Roger Federer zawsze gra u siebie. Tenis Szwajcara jest tak piękny, że nawet gdy w Wimbledonie rywalizuje z Brytyjczykiem, a w turnieju Roland Garros z Francuzem, publiczność jest mu przychylna, bo szanuje artystę. Ale w Nowym Jorku kibice posunęli się za daleko. Novak Djoković nie zasłużył na aż taki chłód, wrogie reakcje przy serwisie i manifestacyjną radość widzów, kiedy popełniał błąd.
Gdy mecz się już skończył (Djoković wygrał 6:4, 5:7, 6:4, 6:4), Serb mógł pokazać kibicom środkowy palec, ale tego nie zrobił, wprost przeciwnie. Jego słowa warto zacytować, bo są dowodem wielkiej klasy: „Roger ma prawo do takiego poparcia, jest fantastycznym tenisistą, wygrał 17 turniejów wielkoszlemowych. Postaram się zrobić wszystko, by w przyszłości zasłużyć na takie uznanie".

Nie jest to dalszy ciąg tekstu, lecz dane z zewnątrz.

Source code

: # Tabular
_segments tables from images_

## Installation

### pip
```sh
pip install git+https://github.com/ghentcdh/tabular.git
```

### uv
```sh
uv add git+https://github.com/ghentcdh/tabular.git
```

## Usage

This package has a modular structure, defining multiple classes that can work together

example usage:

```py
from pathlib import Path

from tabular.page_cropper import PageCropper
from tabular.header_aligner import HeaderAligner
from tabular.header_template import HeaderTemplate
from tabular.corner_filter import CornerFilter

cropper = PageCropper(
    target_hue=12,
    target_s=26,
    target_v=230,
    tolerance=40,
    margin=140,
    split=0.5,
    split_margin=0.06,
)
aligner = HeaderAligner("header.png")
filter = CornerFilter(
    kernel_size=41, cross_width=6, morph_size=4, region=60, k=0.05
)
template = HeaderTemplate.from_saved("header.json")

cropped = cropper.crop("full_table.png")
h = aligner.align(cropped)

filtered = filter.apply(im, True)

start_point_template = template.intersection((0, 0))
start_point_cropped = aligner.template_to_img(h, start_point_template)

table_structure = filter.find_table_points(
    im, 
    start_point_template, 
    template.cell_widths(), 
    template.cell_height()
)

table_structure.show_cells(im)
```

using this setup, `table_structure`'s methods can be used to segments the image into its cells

To są słowa sportowca mądrego i świadomego swojej wartości, który wraz z awansem w rankingu ATP dojrzewał też jako człowiek, a w Nowym Jorku zafundował sobie największą satysfakcję: wygrał z najgroźniejszym rywalem na oczach wrogiej publiczności.
Federer mógł oczekiwać, że jego nowy, ofensywny tenis (w finale 59 ataków przy siatce, w tym 39 udanych) da mu pierwsze wielkoszlemowe zwycięstwo od Wimbledonu 2012. Tym bardziej że jest też w znakomitej formie fizycznej – podczas półfinałowego meczu ze Stanem Wawrinką mieliśmy wrażenie, że płynął nad kortem i wygrywał od niechcenia punkt za punktem. Ale Djoković pokazał, że znakomita defensywa i przede wszystkim chłodna głowa to klucz do sukcesu, nawet w grze z takim maestro jak Federer.

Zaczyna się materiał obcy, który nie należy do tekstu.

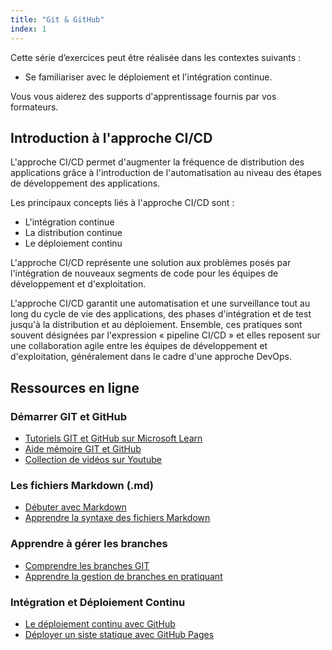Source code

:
 ```yaml
---
title: "Git & GitHub"
index: 1
---
```


Cette série d’exercices peut être réalisée dans les contextes suivants :

- Se familiariser avec le déploiement et l'intégration continue.

Vous vous aiderez des supports d'apprentissage fournis par vos formateurs.

## Introduction à l'approche CI/CD

L'approche CI/CD permet d'augmenter la fréquence de distribution des applications grâce à l'introduction de l'automatisation au niveau des étapes de développement des applications. 

Les principaux concepts liés à l'approche CI/CD sont : 

- L'intégration continue
- La distribution continue 
- Le déploiement continu

L'approche CI/CD représente une solution aux problèmes posés par l'intégration de nouveaux segments de code pour les équipes de développement et d'exploitation.

L'approche CI/CD garantit une automatisation et une surveillance tout au long du cycle de vie des applications, des phases d'intégration et de test jusqu'à la distribution et au déploiement. Ensemble, ces pratiques sont souvent désignées par l'expression « pipeline CI/CD » et elles reposent sur une collaboration agile entre les équipes de développement et d'exploitation, généralement dans le cadre d'une approche DevOps.

## Ressources en ligne

### Démarrer GIT et GitHub

- [Tutoriels GIT et GitHub sur Microsoft Learn](https://learn.microsoft.com/fr-fr/collections/xe7pfzpj6wdnwn)
- [Aide mémoire GIT et GitHub](https://devoldere.net/ressources/git/)
- [Collection de vidéos sur Youtube](https://www.youtube.com/hashtag/gitlearning?app=desktop&cbrd=1)

### Les fichiers Markdown (.md)

- [Débuter avec Markdown](https://programminghistorian.org/fr/lecons/debuter-avec-markdown#quest-ce-que-le-markdown)
- [Apprendre la syntaxe des fichiers Markdown](https://www.markdowntutorial.com/fr/)

### Apprendre à gérer les branches

- [Comprendre les branches GIT](https://grafikart.fr/tutoriels/branch-merge-587)
- [Apprendre la gestion de branches en pratiquant](https://learngitbranching.js.org/?locale=fr_FR)


### Intégration et Déploiement Continu

- [Le déploiement continu avec GitHub](https://docs.github.com/fr/github-ae@latest/actions/deployment/about-deployments/deploying-with-github-actions)
- [Déployer un siste statique avec GitHub Pages](https://docs.github.com/fr/pages)
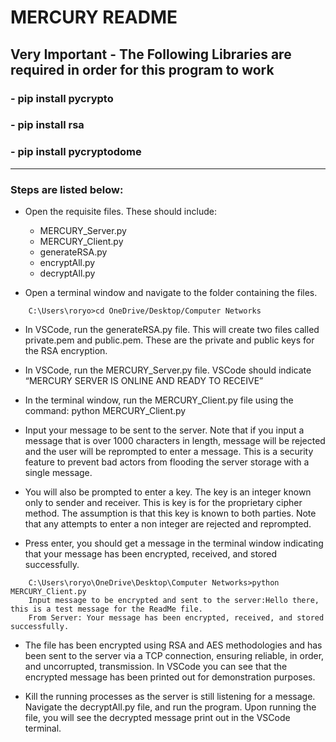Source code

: 
# MERCURY README

## Very Important - The Following Libraries are required in order for this program to work
### - pip install pycrypto
### - pip install rsa
### - pip install pycryptodome
-----------------------------------------------------------------------------------------------------------------------------------------------------------------------

### Steps are listed below:

- Open the requisite files. These should include:
    - MERCURY_Server.py
    - MERCURY_Client.py
    - generateRSA.py
    - encryptAll.py
    - decryptAll.py

- Open a terminal window and navigate to the folder containing the files.

```
    C:\Users\roryo>cd OneDrive/Desktop/Computer Networks
```

- In VSCode, run the generateRSA.py file. This will create two files called private.pem and public.pem. These are the private and public keys for the RSA encryption.

- In VSCode, run the MERCURY_Server.py file. VSCode should indicate “MERCURY SERVER IS ONLINE AND READY TO RECEIVE”

- In the terminal window, run the MERCURY_Client.py file using the command: python MERCURY_Client.py

- Input your message to be sent to the server. Note that if you input a message that is over 1000 characters in length, message will be rejected and the user will be reprompted to enter a message. This is a security feature to prevent bad actors from flooding the server storage with a single message.

- You will also be prompted to enter a key. The key is an integer known only to sender and receiver. This is key is for the proprietary cipher method. The assumption is that this key is known to both parties. Note that any attempts to enter a non integer are rejected and reprompted.

- Press enter, you should get a message in the terminal window indicating that your message has been encrypted, received, and stored successfully.

```
    C:\Users\roryo\OneDrive\Desktop\Computer Networks>python MERCURY_Client.py
    Input message to be encrypted and sent to the server:Hello there, this is a test message for the ReadMe file.
    From Server: Your message has been encrypted, received, and stored successfully.
```

- The file has been encrypted using RSA and AES methodologies and has been sent to the server via a TCP connection, ensuring reliable, in order, and uncorrupted, transmission. In VSCode you can see that the encrypted message has been printed out for demonstration purposes.

- Kill the running processes as the server is still listening for a message. Navigate the decryptAll.py file, and run the program. Upon running the file, you will see the decrypted message print out in the VSCode terminal.
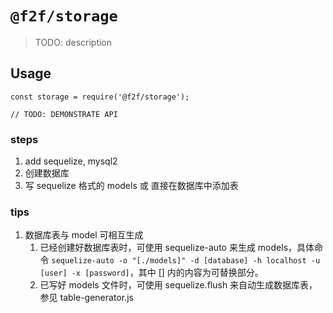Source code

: # `@f2f/storage`

> TODO: description

## Usage

```
const storage = require('@f2f/storage');

// TODO: DEMONSTRATE API
```

### steps

1. add sequelize, mysql2
2. 创建数据库
3. 写 sequelize 格式的 models 或 直接在数据库中添加表


### tips
1. 数据库表与 model 可相互生成
   1. 已经创建好数据库表时，可使用 sequelize-auto 来生成 models，具体命令 ```sequelize-auto -o "[./models]" -d [database] -h localhost -u [user] -x [password]```，其中 [] 内的内容为可替换部分。
   2. 已写好 models 文件时，可使用 sequelize.flush 来自动生成数据库表，参见 table-generator.js
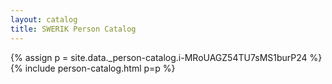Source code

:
```yaml
---
layout: catalog
title: SWERIK Person Catalog
---
```

{% assign p = site.data._person-catalog.i-MRoUAGZ54TU7sMS1burP24 %}
{% include person-catalog.html p=p %}

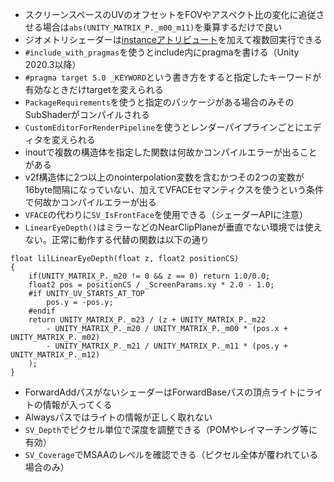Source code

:- スクリーンスペースのUVのオフセットをFOVやアスペクト比の変化に追従させる場合は`abs(UNITY_MATRIX_P._m00_m11)`を乗算するだけで良い
- ジオメトリシェーダーは[instanceアトリビュート](https://learn.microsoft.com/en-us/windows/win32/direct3dhlsl/overviews-direct3d-11-hlsl-gs-instance)を加えて複数回実行できる
- `#include_with_pragmas`を使うとinclude内にpragmaを書ける（Unity 2020.3以降）
- `#pragma target 5.0 _KEYWORD`という書き方をすると指定したキーワードが有効なときだけtargetを変えられる
- `PackageRequirements`を使うと指定のパッケージがある場合のみそのSubShaderがコンパイルされる
- `CustomEditorForRenderPipeline`を使うとレンダーパイプラインごとにエディタを変えられる
- inoutで複数の構造体を指定した関数は何故かコンパイルエラーが出ることがある
- v2f構造体に2つ以上のnointerpolation変数を含むかつその2つの変数が16byte間隔になっていない、加えてVFACEセマンティクスを使うという条件で何故かコンパイルエラーが出る
- `VFACE`の代わりに`SV_IsFrontFace`を使用できる（シェーダーAPIに注意）
- `LinearEyeDepth()`はミラーなどのNearClipPlaneが垂直でない環境では使えない。正常に動作する代替の関数は以下の通り

```HLSL
float lilLinearEyeDepth(float z, float2 positionCS)
{
    if(UNITY_MATRIX_P._m20 != 0 && z == 0) return 1.0/0.0;
    float2 pos = positionCS / _ScreenParams.xy * 2.0 - 1.0;
    #if UNITY_UV_STARTS_AT_TOP
        pos.y = -pos.y;
    #endif
    return UNITY_MATRIX_P._m23 / (z + UNITY_MATRIX_P._m22
        - UNITY_MATRIX_P._m20 / UNITY_MATRIX_P._m00 * (pos.x + UNITY_MATRIX_P._m02)
        - UNITY_MATRIX_P._m21 / UNITY_MATRIX_P._m11 * (pos.y + UNITY_MATRIX_P._m12)
    );
}
```

- ForwardAddパスがないシェーダーはForwardBaseパスの頂点ライトにライトの情報が入ってくる
- Alwaysパスではライトの情報が正しく取れない
- `SV_Depth`でピクセル単位で深度を調整できる（POMやレイマーチング等に有効）
- `SV_Coverage`でMSAAのレベルを確認できる（ピクセル全体が覆われている場合のみ）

W czwartym secie Szwajcar miał szansę na przedłużenie meczu, a może nawet na coś więcej. Djoković prowadził 5:2, ale stracił tę przewagę, Federer miał dwie piłki dające mu remis 5:5, lecz żadnej z nich nie wygrał, i po chwili to Djoković cieszył się z drugiego tytułu w Nowym Jorku, zapewne ku rozpaczy 23 000 kibiców.